> LISTED RECORDS:
* * * *

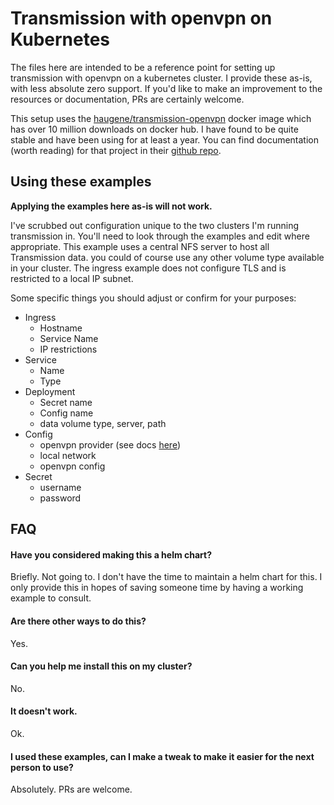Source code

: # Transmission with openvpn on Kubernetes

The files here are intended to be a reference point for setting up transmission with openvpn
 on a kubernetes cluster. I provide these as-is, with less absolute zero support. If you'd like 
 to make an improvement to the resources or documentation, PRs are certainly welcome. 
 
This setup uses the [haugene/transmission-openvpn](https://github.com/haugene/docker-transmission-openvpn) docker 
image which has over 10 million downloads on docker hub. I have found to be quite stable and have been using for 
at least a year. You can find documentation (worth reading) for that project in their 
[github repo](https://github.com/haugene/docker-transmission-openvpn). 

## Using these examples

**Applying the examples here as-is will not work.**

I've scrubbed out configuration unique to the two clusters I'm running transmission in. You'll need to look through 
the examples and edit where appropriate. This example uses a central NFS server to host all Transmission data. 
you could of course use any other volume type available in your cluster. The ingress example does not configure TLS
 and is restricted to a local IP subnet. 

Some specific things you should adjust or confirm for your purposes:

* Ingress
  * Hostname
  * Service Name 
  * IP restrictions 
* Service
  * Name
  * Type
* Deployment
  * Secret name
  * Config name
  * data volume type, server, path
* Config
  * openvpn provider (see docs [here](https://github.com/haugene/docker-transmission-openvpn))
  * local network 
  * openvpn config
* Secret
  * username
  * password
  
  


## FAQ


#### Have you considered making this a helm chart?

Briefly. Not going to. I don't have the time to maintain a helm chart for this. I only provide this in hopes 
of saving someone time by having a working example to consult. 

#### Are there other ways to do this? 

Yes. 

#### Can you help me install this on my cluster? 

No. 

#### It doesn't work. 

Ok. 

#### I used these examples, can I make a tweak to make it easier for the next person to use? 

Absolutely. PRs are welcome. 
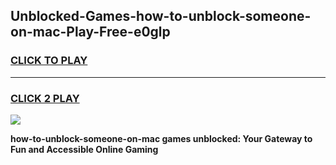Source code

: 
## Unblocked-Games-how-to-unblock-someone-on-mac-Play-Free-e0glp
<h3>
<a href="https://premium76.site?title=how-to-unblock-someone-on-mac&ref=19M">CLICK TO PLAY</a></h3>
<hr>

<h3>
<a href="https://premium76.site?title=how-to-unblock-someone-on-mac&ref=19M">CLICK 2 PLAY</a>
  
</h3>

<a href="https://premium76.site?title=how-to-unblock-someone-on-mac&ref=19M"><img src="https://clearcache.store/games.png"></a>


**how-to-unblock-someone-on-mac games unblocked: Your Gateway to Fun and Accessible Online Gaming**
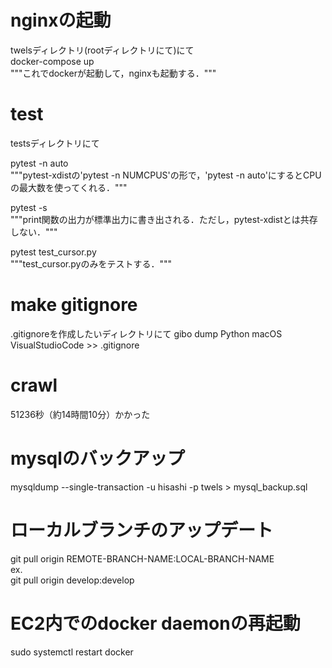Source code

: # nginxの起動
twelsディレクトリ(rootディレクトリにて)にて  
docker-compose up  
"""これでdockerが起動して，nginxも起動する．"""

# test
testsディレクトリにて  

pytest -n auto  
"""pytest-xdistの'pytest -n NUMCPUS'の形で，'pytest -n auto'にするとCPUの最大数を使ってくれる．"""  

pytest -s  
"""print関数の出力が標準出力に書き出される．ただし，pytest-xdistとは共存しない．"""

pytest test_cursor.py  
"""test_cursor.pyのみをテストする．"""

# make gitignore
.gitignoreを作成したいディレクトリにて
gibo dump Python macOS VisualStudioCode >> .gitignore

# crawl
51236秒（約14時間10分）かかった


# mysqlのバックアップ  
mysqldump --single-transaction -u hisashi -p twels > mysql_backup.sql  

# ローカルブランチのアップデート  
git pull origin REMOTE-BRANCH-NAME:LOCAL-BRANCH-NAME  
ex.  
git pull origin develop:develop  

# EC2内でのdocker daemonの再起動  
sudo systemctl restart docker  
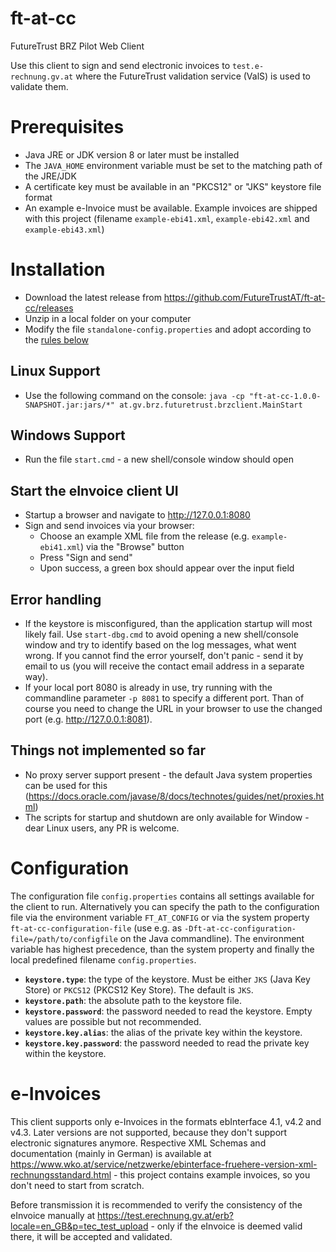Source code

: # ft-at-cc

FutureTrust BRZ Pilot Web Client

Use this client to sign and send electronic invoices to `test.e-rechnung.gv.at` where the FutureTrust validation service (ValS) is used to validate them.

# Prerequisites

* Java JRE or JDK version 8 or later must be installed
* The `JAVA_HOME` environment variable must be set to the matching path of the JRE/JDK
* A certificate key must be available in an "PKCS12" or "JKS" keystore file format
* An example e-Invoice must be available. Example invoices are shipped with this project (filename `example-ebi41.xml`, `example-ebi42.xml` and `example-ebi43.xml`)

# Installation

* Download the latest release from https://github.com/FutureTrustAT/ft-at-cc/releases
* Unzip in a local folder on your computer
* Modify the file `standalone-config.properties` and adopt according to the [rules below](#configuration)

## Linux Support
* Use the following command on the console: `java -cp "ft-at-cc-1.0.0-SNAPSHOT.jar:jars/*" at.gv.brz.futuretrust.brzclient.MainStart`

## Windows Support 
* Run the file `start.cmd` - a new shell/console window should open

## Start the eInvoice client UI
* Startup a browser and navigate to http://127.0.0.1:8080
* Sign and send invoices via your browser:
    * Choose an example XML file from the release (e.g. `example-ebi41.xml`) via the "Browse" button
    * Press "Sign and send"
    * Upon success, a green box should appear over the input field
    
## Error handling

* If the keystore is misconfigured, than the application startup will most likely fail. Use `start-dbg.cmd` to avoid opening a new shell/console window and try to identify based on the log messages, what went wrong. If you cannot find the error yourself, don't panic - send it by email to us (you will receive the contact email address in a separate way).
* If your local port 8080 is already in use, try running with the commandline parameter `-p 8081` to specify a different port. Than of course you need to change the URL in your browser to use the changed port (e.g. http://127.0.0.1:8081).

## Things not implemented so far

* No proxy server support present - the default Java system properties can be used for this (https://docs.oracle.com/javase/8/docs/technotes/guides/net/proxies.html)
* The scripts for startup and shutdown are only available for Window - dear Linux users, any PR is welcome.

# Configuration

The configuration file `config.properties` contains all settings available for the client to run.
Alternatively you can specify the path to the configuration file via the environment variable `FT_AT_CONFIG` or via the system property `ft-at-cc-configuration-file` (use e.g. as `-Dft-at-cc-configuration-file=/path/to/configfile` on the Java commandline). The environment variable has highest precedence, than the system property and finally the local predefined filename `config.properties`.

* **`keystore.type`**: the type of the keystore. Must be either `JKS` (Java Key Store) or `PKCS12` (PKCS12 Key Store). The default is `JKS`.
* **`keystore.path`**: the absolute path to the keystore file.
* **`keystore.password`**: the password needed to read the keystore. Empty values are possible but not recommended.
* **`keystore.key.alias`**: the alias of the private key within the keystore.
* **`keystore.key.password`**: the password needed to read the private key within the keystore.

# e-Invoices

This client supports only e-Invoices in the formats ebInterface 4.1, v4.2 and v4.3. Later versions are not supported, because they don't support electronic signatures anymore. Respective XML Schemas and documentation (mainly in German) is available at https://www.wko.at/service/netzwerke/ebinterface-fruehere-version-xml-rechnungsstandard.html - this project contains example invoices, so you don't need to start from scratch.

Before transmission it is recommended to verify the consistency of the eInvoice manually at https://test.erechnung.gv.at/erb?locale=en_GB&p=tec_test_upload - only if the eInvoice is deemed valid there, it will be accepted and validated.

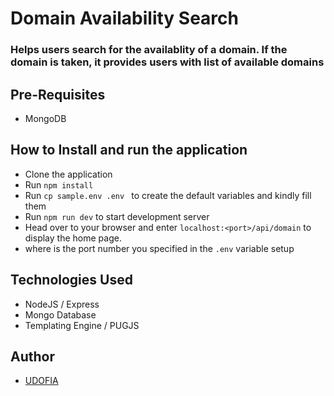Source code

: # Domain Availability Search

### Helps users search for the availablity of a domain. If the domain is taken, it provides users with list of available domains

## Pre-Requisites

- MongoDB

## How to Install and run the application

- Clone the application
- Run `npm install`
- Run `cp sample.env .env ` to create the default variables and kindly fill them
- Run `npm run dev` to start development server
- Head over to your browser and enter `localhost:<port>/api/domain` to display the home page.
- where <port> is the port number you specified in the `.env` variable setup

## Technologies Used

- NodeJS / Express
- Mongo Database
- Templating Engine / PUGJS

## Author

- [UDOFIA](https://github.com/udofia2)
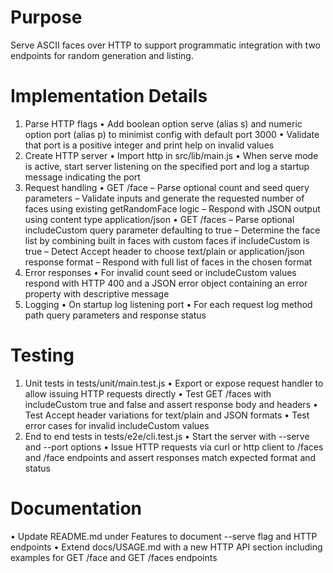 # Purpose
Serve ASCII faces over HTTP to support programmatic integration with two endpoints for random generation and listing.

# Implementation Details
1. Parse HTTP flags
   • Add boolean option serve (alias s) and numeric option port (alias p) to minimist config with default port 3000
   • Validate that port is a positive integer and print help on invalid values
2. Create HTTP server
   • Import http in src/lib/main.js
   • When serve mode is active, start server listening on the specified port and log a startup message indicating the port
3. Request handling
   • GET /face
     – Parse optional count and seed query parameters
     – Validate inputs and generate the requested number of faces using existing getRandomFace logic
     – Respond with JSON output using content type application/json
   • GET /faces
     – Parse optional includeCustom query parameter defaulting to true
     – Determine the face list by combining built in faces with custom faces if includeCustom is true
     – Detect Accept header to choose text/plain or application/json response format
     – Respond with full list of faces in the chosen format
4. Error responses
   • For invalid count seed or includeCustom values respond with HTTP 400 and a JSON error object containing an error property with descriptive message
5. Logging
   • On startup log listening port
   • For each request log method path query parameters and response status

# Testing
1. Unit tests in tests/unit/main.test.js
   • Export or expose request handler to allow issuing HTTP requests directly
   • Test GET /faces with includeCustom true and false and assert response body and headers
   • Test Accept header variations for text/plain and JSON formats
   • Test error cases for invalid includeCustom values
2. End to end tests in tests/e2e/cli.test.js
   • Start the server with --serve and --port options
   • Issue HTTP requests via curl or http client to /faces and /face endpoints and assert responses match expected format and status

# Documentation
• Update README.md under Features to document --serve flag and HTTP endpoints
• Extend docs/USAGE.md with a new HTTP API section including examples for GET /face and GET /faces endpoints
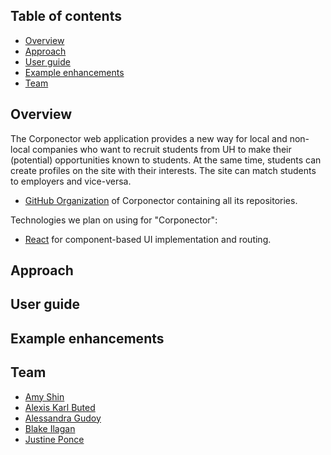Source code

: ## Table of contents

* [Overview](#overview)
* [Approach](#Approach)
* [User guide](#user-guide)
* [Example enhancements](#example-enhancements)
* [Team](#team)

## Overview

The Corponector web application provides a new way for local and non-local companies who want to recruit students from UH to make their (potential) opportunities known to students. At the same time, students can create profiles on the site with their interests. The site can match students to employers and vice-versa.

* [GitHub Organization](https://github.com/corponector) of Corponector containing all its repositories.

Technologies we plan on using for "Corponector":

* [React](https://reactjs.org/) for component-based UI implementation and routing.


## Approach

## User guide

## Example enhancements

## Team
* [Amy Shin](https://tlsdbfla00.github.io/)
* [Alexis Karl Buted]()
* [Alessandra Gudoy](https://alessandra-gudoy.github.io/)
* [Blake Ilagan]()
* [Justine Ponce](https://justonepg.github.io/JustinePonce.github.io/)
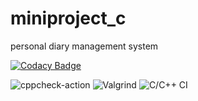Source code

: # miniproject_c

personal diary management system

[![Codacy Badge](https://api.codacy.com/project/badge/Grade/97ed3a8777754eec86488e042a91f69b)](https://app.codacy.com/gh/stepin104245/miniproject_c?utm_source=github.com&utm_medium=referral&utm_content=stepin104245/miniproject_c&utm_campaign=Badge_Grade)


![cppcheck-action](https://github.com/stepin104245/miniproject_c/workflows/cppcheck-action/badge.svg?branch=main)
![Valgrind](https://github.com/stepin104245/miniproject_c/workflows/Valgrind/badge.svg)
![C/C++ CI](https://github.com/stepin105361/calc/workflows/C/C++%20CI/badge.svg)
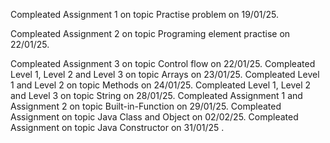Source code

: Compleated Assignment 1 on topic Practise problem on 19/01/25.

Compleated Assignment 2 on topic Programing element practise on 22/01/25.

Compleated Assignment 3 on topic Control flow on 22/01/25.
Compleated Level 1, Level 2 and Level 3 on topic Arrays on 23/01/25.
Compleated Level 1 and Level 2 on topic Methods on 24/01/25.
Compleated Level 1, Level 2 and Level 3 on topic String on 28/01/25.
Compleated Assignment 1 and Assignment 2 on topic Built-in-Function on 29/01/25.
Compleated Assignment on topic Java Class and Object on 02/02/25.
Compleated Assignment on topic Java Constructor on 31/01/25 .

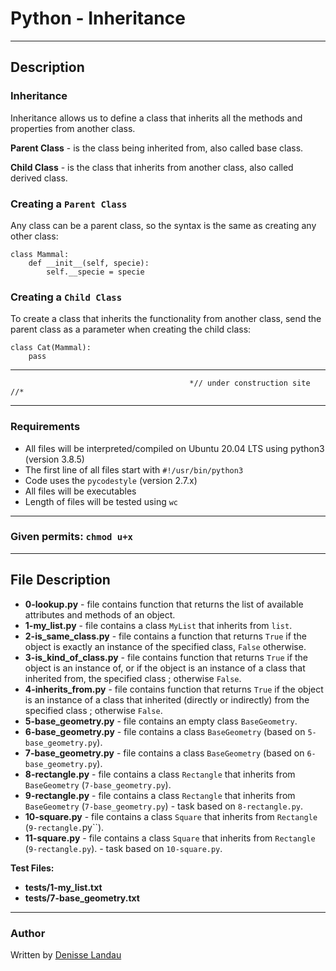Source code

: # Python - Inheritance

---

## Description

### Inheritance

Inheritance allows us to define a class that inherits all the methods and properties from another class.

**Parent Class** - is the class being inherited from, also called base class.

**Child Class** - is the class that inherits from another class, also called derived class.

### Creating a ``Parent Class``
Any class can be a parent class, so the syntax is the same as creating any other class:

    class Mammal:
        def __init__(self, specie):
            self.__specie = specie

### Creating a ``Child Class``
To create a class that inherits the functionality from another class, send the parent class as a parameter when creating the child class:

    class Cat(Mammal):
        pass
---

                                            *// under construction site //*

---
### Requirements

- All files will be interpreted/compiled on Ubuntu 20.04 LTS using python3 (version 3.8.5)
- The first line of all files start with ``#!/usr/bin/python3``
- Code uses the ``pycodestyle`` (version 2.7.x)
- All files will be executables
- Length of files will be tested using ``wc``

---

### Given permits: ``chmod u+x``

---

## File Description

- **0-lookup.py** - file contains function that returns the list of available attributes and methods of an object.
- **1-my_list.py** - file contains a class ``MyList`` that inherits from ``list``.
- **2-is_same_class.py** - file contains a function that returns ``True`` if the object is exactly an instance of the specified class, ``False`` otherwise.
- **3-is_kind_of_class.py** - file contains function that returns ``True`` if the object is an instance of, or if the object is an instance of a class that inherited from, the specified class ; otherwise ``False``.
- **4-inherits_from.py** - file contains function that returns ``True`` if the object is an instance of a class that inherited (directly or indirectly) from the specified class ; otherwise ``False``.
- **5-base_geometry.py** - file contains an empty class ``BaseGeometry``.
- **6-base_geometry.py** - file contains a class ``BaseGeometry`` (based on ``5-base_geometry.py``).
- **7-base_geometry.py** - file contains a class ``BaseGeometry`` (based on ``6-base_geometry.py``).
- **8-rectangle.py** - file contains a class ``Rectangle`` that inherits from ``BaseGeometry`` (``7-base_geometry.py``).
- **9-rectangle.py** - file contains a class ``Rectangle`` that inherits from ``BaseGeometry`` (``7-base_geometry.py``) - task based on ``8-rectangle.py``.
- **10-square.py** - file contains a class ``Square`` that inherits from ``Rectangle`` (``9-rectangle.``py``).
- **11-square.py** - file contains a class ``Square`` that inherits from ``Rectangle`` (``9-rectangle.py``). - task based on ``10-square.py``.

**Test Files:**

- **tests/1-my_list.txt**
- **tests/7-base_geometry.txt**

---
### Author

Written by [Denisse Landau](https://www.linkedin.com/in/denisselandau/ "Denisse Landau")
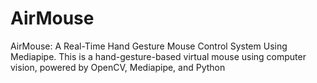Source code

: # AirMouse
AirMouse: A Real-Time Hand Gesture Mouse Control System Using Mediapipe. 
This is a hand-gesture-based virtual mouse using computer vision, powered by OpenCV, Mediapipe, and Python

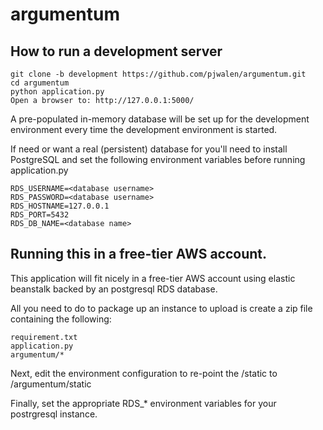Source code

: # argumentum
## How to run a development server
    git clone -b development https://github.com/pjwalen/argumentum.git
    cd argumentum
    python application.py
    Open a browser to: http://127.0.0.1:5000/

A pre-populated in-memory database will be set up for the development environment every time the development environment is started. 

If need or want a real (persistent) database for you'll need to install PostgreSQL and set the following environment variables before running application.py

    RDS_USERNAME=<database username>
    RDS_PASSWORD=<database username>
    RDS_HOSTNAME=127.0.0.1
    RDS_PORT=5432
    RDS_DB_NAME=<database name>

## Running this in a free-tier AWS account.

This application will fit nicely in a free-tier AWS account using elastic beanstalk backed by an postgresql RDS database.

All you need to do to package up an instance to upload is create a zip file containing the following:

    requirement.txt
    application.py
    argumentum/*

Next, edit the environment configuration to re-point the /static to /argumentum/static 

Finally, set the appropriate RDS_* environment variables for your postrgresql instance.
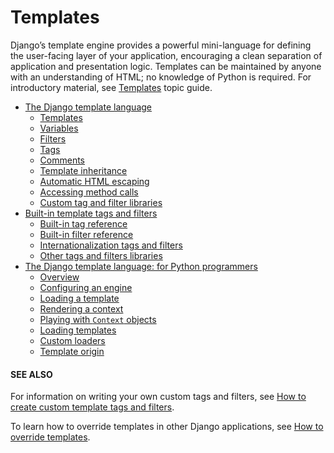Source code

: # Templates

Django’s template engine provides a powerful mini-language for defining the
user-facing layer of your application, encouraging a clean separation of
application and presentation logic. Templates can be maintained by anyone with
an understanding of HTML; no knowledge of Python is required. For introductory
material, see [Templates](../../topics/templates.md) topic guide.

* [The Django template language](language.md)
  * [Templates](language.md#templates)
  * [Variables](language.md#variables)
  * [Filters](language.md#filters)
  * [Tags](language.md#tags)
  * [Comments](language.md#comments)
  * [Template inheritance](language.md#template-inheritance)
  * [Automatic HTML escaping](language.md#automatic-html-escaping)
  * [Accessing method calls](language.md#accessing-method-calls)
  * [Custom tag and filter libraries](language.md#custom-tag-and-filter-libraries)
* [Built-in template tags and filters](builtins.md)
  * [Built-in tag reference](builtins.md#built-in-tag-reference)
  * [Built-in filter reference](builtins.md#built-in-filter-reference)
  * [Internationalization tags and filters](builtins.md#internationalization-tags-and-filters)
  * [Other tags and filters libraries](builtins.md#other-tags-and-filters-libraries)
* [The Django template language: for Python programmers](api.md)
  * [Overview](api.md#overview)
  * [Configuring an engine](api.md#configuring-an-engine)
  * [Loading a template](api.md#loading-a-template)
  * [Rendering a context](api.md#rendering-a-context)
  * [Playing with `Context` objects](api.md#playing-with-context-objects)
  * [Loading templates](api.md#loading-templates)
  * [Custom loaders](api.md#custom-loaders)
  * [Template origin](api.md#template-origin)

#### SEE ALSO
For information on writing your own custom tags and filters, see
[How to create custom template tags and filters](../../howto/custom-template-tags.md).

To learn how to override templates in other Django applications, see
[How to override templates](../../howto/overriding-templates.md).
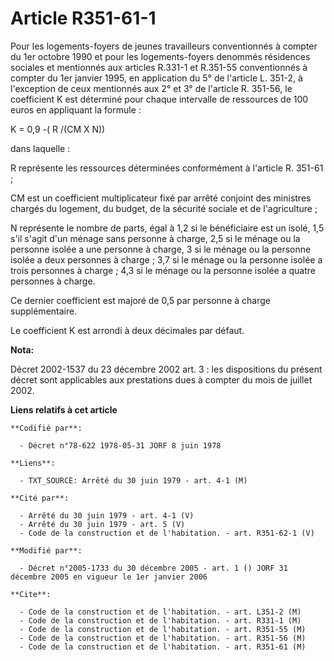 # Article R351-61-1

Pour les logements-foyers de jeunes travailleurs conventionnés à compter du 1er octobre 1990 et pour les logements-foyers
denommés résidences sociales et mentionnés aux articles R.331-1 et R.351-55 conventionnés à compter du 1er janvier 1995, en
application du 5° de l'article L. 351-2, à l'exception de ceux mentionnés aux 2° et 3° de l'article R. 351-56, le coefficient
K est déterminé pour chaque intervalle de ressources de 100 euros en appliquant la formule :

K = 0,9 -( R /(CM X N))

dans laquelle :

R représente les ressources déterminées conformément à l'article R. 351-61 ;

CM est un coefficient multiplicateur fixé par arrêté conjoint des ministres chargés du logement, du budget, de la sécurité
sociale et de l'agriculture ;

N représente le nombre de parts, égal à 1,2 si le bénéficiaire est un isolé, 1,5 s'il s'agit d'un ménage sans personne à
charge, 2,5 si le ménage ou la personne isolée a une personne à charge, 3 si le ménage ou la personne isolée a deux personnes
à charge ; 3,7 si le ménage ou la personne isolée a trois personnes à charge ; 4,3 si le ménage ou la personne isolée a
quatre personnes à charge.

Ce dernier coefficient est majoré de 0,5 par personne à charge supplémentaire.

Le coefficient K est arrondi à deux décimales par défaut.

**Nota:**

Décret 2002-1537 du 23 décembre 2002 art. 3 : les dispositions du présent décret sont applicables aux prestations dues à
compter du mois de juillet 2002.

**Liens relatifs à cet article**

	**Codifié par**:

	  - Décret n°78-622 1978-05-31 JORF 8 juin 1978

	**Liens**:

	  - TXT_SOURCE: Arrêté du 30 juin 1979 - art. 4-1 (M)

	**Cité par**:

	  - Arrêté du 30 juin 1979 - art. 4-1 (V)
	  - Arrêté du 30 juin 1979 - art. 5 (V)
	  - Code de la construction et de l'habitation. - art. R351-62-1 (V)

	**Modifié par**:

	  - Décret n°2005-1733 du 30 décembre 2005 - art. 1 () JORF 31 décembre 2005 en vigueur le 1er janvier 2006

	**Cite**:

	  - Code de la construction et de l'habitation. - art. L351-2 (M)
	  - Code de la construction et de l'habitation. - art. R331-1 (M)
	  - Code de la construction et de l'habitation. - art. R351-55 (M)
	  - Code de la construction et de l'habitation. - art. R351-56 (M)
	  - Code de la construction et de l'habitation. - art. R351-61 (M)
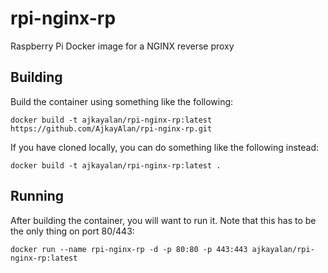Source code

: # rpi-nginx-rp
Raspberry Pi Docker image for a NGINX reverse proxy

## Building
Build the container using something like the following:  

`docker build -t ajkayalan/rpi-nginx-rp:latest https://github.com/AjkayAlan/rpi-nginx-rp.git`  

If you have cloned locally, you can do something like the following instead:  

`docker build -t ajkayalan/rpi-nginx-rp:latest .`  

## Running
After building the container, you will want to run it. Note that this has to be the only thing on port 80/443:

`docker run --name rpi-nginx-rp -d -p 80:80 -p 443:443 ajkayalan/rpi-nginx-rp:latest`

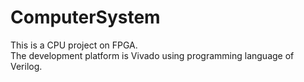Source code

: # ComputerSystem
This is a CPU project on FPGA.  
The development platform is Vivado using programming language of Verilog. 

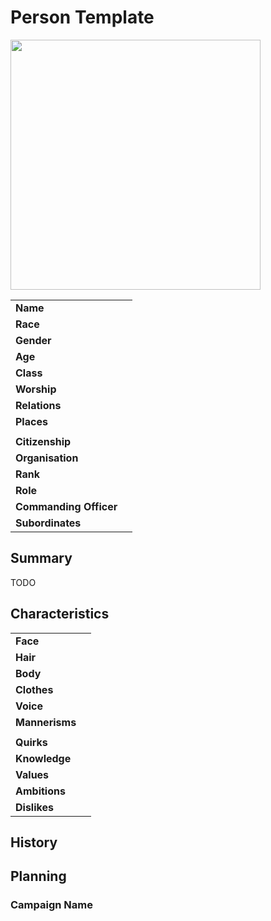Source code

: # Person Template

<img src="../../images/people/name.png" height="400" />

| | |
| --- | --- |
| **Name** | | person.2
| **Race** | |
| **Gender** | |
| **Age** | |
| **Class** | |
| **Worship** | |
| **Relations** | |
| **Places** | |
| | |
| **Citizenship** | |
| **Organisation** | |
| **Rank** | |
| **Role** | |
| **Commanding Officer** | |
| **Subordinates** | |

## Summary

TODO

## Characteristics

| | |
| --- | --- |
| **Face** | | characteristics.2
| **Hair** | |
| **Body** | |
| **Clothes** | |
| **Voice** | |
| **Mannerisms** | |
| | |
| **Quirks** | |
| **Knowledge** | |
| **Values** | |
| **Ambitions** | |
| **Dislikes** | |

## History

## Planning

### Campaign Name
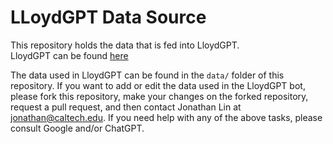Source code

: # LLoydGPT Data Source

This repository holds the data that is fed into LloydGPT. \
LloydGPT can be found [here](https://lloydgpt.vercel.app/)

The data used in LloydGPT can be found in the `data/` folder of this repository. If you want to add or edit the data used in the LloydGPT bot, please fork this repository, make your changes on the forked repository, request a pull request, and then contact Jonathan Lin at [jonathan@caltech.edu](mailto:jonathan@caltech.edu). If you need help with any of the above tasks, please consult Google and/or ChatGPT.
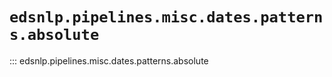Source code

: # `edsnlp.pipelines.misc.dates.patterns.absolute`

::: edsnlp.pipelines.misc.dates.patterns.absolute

* * * *

> TASK INSTRUCTIONS:
Only the count should be given: the number of lines in the entries above containing the word "them".

> ANSWER AREA:
2